In front of a predominantly male crowd of 20,000, all it took for the female attendees to bare some skin was a quick glance from a cameraman and some encouragement from the stands. The only part of a woman that may not have been on display was feminism — but that’s an ideological debate for a different day.

In fact, adult-film legend Ron Jeremy may have missed the point when he told WIP 610 commentators, “This stadium probably couldn’t sell out a Guns ‘N’ Roses concert, but it sells out for these guys eating chicken.”

Somehow, this group seemed to be more attracted to human breasts than their ornithological equivalents.
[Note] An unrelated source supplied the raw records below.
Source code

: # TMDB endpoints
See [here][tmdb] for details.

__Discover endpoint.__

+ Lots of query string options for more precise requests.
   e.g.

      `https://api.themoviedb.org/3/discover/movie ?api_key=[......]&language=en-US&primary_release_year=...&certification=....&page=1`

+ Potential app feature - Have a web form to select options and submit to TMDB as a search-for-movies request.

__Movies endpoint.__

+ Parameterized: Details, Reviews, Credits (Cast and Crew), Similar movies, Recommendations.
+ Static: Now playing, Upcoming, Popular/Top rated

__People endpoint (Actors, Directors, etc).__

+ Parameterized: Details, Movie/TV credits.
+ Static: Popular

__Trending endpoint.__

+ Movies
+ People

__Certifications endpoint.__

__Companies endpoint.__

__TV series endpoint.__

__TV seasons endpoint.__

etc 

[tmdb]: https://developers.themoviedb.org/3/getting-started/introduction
Despite the joyously raucous behavior at Philadelphia’s equivalent of a bacchanal, the eating competition itself was, in fact, quite the showdown.

From the get-go, the battle for Wing Bowl 19 was clearly between five-time champion Bill “El Wingador” Simmons and defending title-holder Jonathan “Super” Squibb.

It was the stuff that cliche sports movies are made of: the young upstart taking on the weary veteran.

That storyline shone through in their eating styles. Squibb was calm and methodical, rotating the wings in his mouth as he bobbed his head up and down. The New Jersey native swayed from side to side, dancing to a soundtrack that nobody else could hear. “I just get in the rhythm,” he said later.

Not so for Simmons, who seemed to down a wing in one bite and in a decidedly less relaxed fashion. He seemingly vacuumed the meat into his mouth.

Even though Simmons’ entourage included renowned competitive eater Takeru Kobayashi — who downed a cheesesteak (“wit,” if you were wondering) in 24 seconds during the break between rounds — experience was not enough.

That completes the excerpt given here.